A segunda é a temática: atores de pornô não são raros nos yaois da vida, mas muitas vezes os relacionamentos são abusivos ou trágicos (justamente pela natureza da profissão e pelo ciúme entre as personagens). Neste mangá, porém, tudo é tratado com bastante leveza e tato. Mesmo quando o Kazuaki (o trabalhador) entra em conflito por causa do trabalho do Kira (o ator), não é nada extremamente dramático (algo do tipo "deixe sua profissão por mim"). A crise vem e passa, sem que seja preciso abandonar nada. Como o próprio Kira diz, o trabalho faz parte de quem ele é. 

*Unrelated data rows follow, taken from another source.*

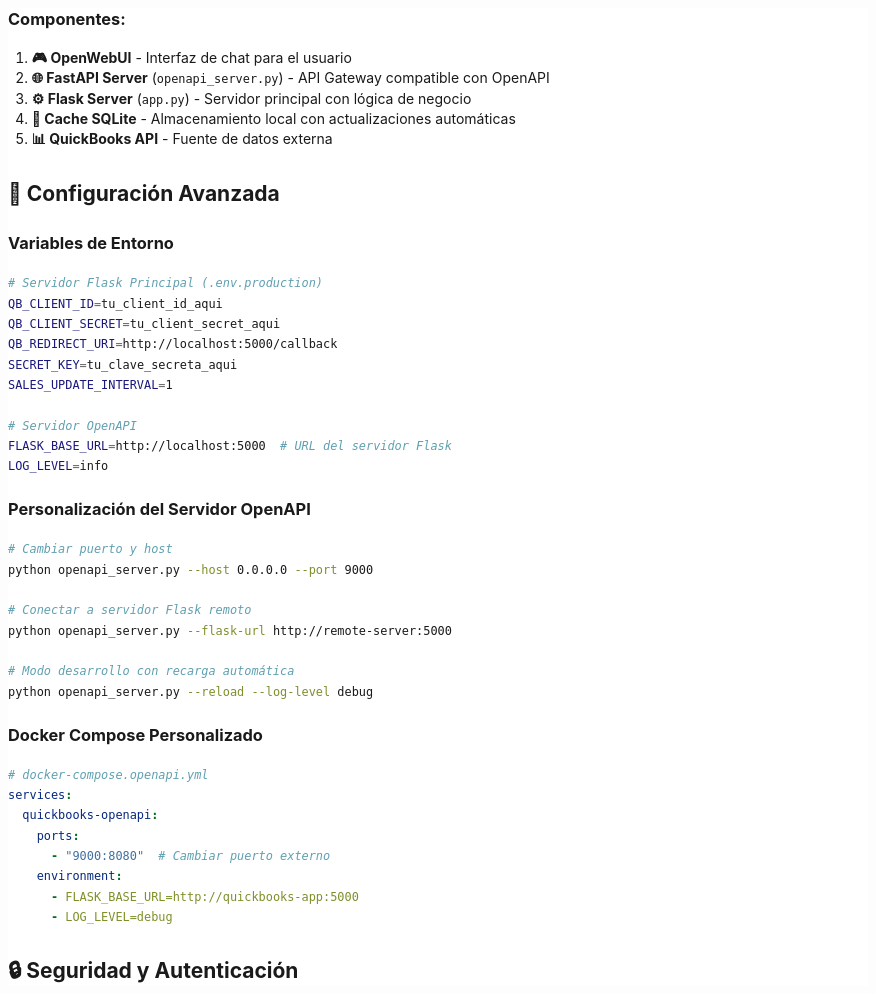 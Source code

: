 ### **Componentes:**

1. **🎮 OpenWebUI** - Interfaz de chat para el usuario
2. **🌐 FastAPI Server** (`openapi_server.py`) - API Gateway compatible con OpenAPI
3. **⚙️ Flask Server** (`app.py`) - Servidor principal con lógica de negocio
4. **💾 Cache SQLite** - Almacenamiento local con actualizaciones automáticas
5. **📊 QuickBooks API** - Fuente de datos externa

## 📝 **Configuración Avanzada**

### **Variables de Entorno**

```bash
# Servidor Flask Principal (.env.production)
QB_CLIENT_ID=tu_client_id_aqui
QB_CLIENT_SECRET=tu_client_secret_aqui
QB_REDIRECT_URI=http://localhost:5000/callback
SECRET_KEY=tu_clave_secreta_aqui
SALES_UPDATE_INTERVAL=1

# Servidor OpenAPI 
FLASK_BASE_URL=http://localhost:5000  # URL del servidor Flask
LOG_LEVEL=info
```

### **Personalización del Servidor OpenAPI**

```bash
# Cambiar puerto y host
python openapi_server.py --host 0.0.0.0 --port 9000

# Conectar a servidor Flask remoto
python openapi_server.py --flask-url http://remote-server:5000

# Modo desarrollo con recarga automática
python openapi_server.py --reload --log-level debug
```

### **Docker Compose Personalizado**

```yaml
# docker-compose.openapi.yml
services:
  quickbooks-openapi:
    ports:
      - "9000:8080"  # Cambiar puerto externo
    environment:
      - FLASK_BASE_URL=http://quickbooks-app:5000
      - LOG_LEVEL=debug
```

## 🔒 **Seguridad y Autenticación**
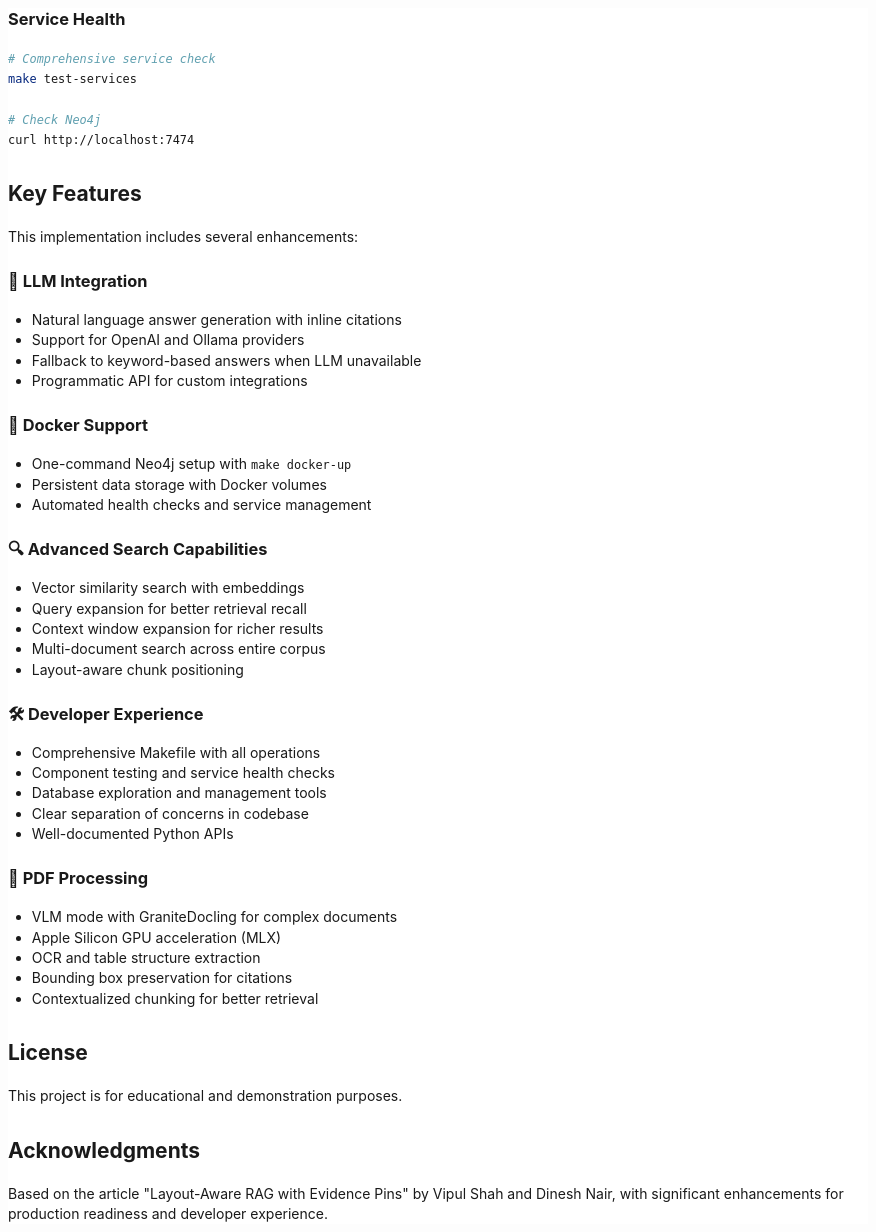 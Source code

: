 ### Service Health
```bash
# Comprehensive service check
make test-services

# Check Neo4j
curl http://localhost:7474
```

## Key Features

This implementation includes several enhancements:

### 🤖 **LLM Integration**
- Natural language answer generation with inline citations
- Support for OpenAI and Ollama providers
- Fallback to keyword-based answers when LLM unavailable
- Programmatic API for custom integrations

### 🐳 **Docker Support**
- One-command Neo4j setup with `make docker-up`
- Persistent data storage with Docker volumes
- Automated health checks and service management

### 🔍 **Advanced Search Capabilities**
- Vector similarity search with embeddings
- Query expansion for better retrieval recall
- Context window expansion for richer results
- Multi-document search across entire corpus
- Layout-aware chunk positioning

### 🛠️ **Developer Experience**
- Comprehensive Makefile with all operations
- Component testing and service health checks
- Database exploration and management tools
- Clear separation of concerns in codebase
- Well-documented Python APIs

### 📄 **PDF Processing**
- VLM mode with GraniteDocling for complex documents
- Apple Silicon GPU acceleration (MLX)
- OCR and table structure extraction
- Bounding box preservation for citations
- Contextualized chunking for better retrieval

## License

This project is for educational and demonstration purposes.

## Acknowledgments

Based on the article "Layout-Aware RAG with Evidence Pins" by Vipul Shah and Dinesh Nair, with significant enhancements for production readiness and developer experience.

A terceira é o nível yaoi. Apesar de a história ser fofa e construída no tempo certo, o mangá não deixa a desejar no quesito sexo. Não se enganem, é muito, muito explícito. Se algum desavisado pega pra ler...


Eu, particularmente, não ligo muito se a história não for superficial (embora, em Calling, ela não seja muito aprofundada também) e se a quantidade de sexo não atrapalhar o andamento. E isto não acontece, yay!


Por último, gostaria de parabenizar a NewPop pelo excelente trabalho. As páginas são bem resistentes, a impressão é excelente, a capa é idêntica à original e a tradução está ótima. Só deixaria uma dica: tentem dar uma limpada nos pronomes pessoais do caso reto como "eu" e "ele", senti que estavam muito repetidos.

Nota: 8 (pontos perdidos pela repetição de pronomes na tradução e pela história não ser um pouco mais profunda).